Problem description: Once the line with "6. Edit and" is found in the data, output it and each following line exactly, up to and including the line with "- [ArkenFox GUI](https://arkenfox.github.io/gui)", and nothing before or after.

Stored data entries:
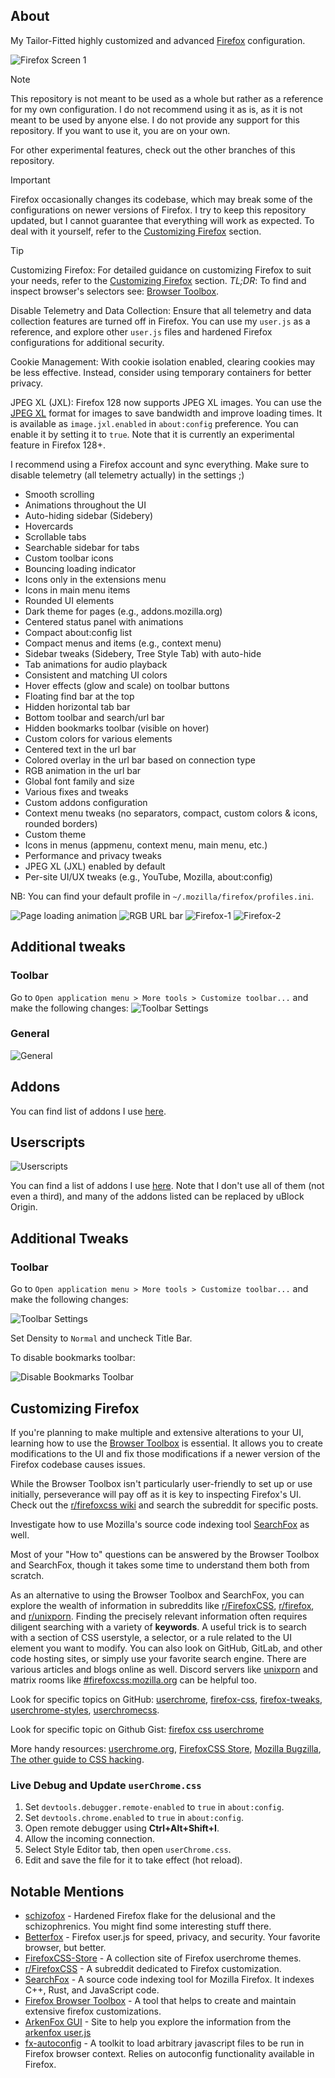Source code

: ## About
My Tailor-Fitted highly customized and advanced [Firefox](https://www.mozilla.org/en-US/firefox) configuration.

![Firefox Screen 1](screenshots/firefox-1.png)

> [!NOTE]
> This repository is not meant to be used as a whole but rather as a reference for my own configuration. I do not recommend using it as is, as it is not meant to be used by anyone else. I do not provide any support for this repository. If you want to use it, you are on your own.
>
> For other experimental features, check out the other branches of this repository.

> [!IMPORTANT]
> Firefox occasionally changes its codebase, which may break some of the configurations on newer versions of Firefox. I try to keep this repository updated, but I cannot guarantee that everything will work as expected. To deal with it yourself, refer to the [Customizing Firefox](#customizing-firefox) section.

> [!TIP]
> Customizing Firefox: For detailed guidance on customizing Firefox to suit your needs, refer to the [Customizing Firefox](#customizing-firefox) section. _TL;DR_: To find and inspect browser's selectors see: [Browser Toolbox](https://developer.mozilla.org/en-US/docs/Tools/Browser_Toolbox).
>
> Disable Telemetry and Data Collection: Ensure that all telemetry and data collection features are turned off in Firefox. You can use my `user.js` as a reference, and explore other `user.js` files and hardened Firefox configurations for additional security.
>
> Cookie Management: With cookie isolation enabled, clearing cookies may be less effective. Instead, consider using temporary containers for better privacy.
>
> JPEG XL (JXL): Firefox 128 now supports JPEG XL images. You can use the [JPEG XL](https://jpeg.org/jpegxl/) format for images to save bandwidth and improve loading times. It is available as `image.jxl.enabled` in `about:config` preference. You can enable it by setting it to `true`. Note that it is currently an experimental feature in Firefox 128+.

I recommend using a Firefox account and sync everything. Make sure to disable telemetry (all telemetry actually) in the settings ;)

- Smooth scrolling
- Animations throughout the UI
- Auto-hiding sidebar (Sidebery)
- Hovercards
- Scrollable tabs
- Searchable sidebar for tabs
- Custom toolbar icons
- Bouncing loading indicator
- Icons only in the extensions menu
- Icons in main menu items
- Rounded UI elements
- Dark theme for pages (e.g., addons.mozilla.org)
- Centered status panel with animations
- Compact about:config list
- Compact menus and items (e.g., context menu)
- Sidebar tweaks (Sidebery, Tree Style Tab) with auto-hide
- Tab animations for audio playback
- Consistent and matching UI colors
- Hover effects (glow and scale) on toolbar buttons
- Floating find bar at the top
- Hidden horizontal tab bar
- Bottom toolbar and search/url bar
- Hidden bookmarks toolbar (visible on hover)
- Custom colors for various elements
- Centered text in the url bar
- Colored overlay in the url bar based on connection type
- RGB animation in the url bar
- Global font family and size
- Various fixes and tweaks
- Custom addons configuration
- Context menu tweaks (no separators, compact, custom colors & icons, rounded borders)
- Custom theme
- Icons in menus (appmenu, context menu, main menu, etc.)
- Performance and privacy tweaks
- JPEG XL (JXL) enabled by default
- Per-site UI/UX tweaks (e.g., YouTube, Mozilla, about:config)

NB: You can find your default profile in `~/.mozilla/firefox/profiles.ini`.

![Page loading animation](misc/gifs/page-loading-animation.gif)
![RGB URL bar](misc/gifs/rgb-urlbar.gif)
![Firefox-1](misc/screenshots/firefox-1.png)
![Firefox-2](misc/screenshots/firefox-2.png)

## Additional tweaks
### Toolbar
Go to `Open application menu > More tools > Customize toolbar...` and make the following changes:
![Toolbar Settings](screenshots/toolbar.png)

### General
![General](screenshots/general.png)

## Addons
You can find list of addons I use [here](https://addons.mozilla.org/en-US/firefox/collections/17970682/TAT-Collection/).

## Userscripts
![Userscripts](screenshots/violentmonkey-userscripts.png)

You can find a list of addons I use [here](https://addons.mozilla.org/en-US/firefox/collections/17970682/TAT-Collection/). Note that I don't use all of them (not even a third), and many of the addons listed can be replaced by uBlock Origin.

## Additional Tweaks

### Toolbar

Go to `Open application menu > More tools > Customize toolbar...` and make the following changes:

![Toolbar Settings](misc/screenshots/toolbar.png)

Set Density to `Normal` and uncheck Title Bar.

To disable bookmarks toolbar:

![Disable Bookmarks Toolbar](misc/screenshots/disable-bookmarks-toolbar.png)

## Customizing Firefox

If you're planning to make multiple and extensive alterations to your UI, learning how to use the [Browser Toolbox](https://firefox-source-docs.mozilla.org/devtools-user/browser_toolbox/index.html) is essential. It allows you to create modifications to the UI and fix those modifications if a newer version of the Firefox codebase causes issues.

While the Browser Toolbox isn't particularly user-friendly to set up or use initially, perseverance will pay off as it is key to inspecting Firefox's UI. Check out the [r/firefoxcss wiki](https://www.reddit.com/r/FirefoxCSS/wiki/index/) and search the subreddit for specific posts.

Investigate how to use Mozilla's source code indexing tool [SearchFox](https://searchfox.org) as well.

Most of your "How to" questions can be answered by the Browser Toolbox and SearchFox, though it takes some time to understand them both from scratch.

As an alternative to using the Browser Toolbox and SearchFox, you can explore the wealth of information in subreddits like [r/FirefoxCSS](https://www.reddit.com/r/FirefoxCSS), [r/firefox](https://www.reddit.com/r/firefox/), and [r/unixporn](https://www.reddit.com/r/unixporn/). Finding the precisely relevant information often requires diligent searching with a variety of **keywords**. A useful trick is to search with a section of CSS userstyle, a selector, or a rule related to the UI element you want to modify. You can also look on GitHub, GitLab, and other code hosting sites, or simply use your favorite search engine. There are various articles and blogs online as well. Discord servers like [unixporn](https://discord.com/invite/unixporn) and matrix rooms like [#firefoxcss:mozilla.org](https://chat.hackliberty.org/#/room/#firefoxcss:mozilla.org) can be helpful too.

Look for specific topics on GitHub: [userchrome](https://github.com/topics/userchrome), [firefox-css](https://github.com/topics/firefox-css), [firefox-tweaks](https://github.com/topics/firefox-tweaks), [userchrome-styles](https://github.com/topics/userchrome-styles), [userchromecss](https://github.com/topics/userchromecss).

Look for specific topic on Github Gist: [firefox css userchrome](https://gist.github.com/search?o=desc&q=firefox+css+userchrome&s=updated)

More handy resources: [userchrome.org](https://www.userchrome.org), [FirefoxCSS Store](https://firefoxcss-store.github.io), [Mozilla Bugzilla](https://bugzilla.mozilla.org), [The other guide to CSS hacking](https://mrotherguy.github.io/ToyfoCSS/).

### Live Debug and Update `userChrome.css`

1. Set `devtools.debugger.remote-enabled` to `true` in `about:config`.
2. Set `devtools.chrome.enabled` to `true` in `about:config`.
3. Open remote debugger using **Ctrl+Alt+Shift+I**.
4. Allow the incoming connection.
5. Select Style Editor tab, then open `userChrome.css`.
6. Edit and save the file for it to take effect (hot reload).

## Notable Mentions

- [schizofox](https://github.com/schizofox/schizofox) - Hardened Firefox flake for the delusional and the schizophrenics. You might find some interesting stuff there.
- [Betterfox](https://github.com/yokoffing/Betterfox) - Firefox user.js for speed, privacy, and security. Your favorite browser, but better.
- [FirefoxCSS-Store](https://firefoxcss-store.github.io) - A collection site of Firefox userchrome themes.
- [r/FirefoxCSS](https://www.reddit.com/r/FirefoxCSS) - A subreddit dedicated to Firefox customization.
- [SearchFox](https://searchfox.org) - A source code indexing tool for Mozilla Firefox. It indexes C++, Rust, and JavaScript code.
- [Firefox Browser Toolbox](https://firefox-source-docs.mozilla.org/devtools-user/browser_toolbox/index.html) - A tool that helps to create and maintain extensive firefox customizations.
- [ArkenFox GUI](https://arkenfox.github.io/gui) - Site to help you explore the information from the [arkenfox user.js](https://github.com/arkenfox/user.js)
- [fx-autoconfig](https://github.com/MrOtherGuy/fx-autoconfig) - A toolkit to load arbitrary javascript files to be run in Firefox browser context. Relies on autoconfig functionality available in Firefox.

Solution to the problem:
6. Edit and save the file for it to take effect (hot reload).

## Notable Mentions

- [schizofox](https://github.com/schizofox/schizofox) - Hardened Firefox flake for the delusional and the schizophrenics. You might find some interesting stuff there.
- [Betterfox](https://github.com/yokoffing/Betterfox) - Firefox user.js for speed, privacy, and security. Your favorite browser, but better.
- [FirefoxCSS-Store](https://firefoxcss-store.github.io) - A collection site of Firefox userchrome themes.
- [r/FirefoxCSS](https://www.reddit.com/r/FirefoxCSS) - A subreddit dedicated to Firefox customization.
- [SearchFox](https://searchfox.org) - A source code indexing tool for Mozilla Firefox. It indexes C++, Rust, and JavaScript code.
- [Firefox Browser Toolbox](https://firefox-source-docs.mozilla.org/devtools-user/browser_toolbox/index.html) - A tool that helps to create and maintain extensive firefox customizations.
- [ArkenFox GUI](https://arkenfox.github.io/gui) - Site to help you explore the information from the [arkenfox user.js](https://github.com/arkenfox/user.js)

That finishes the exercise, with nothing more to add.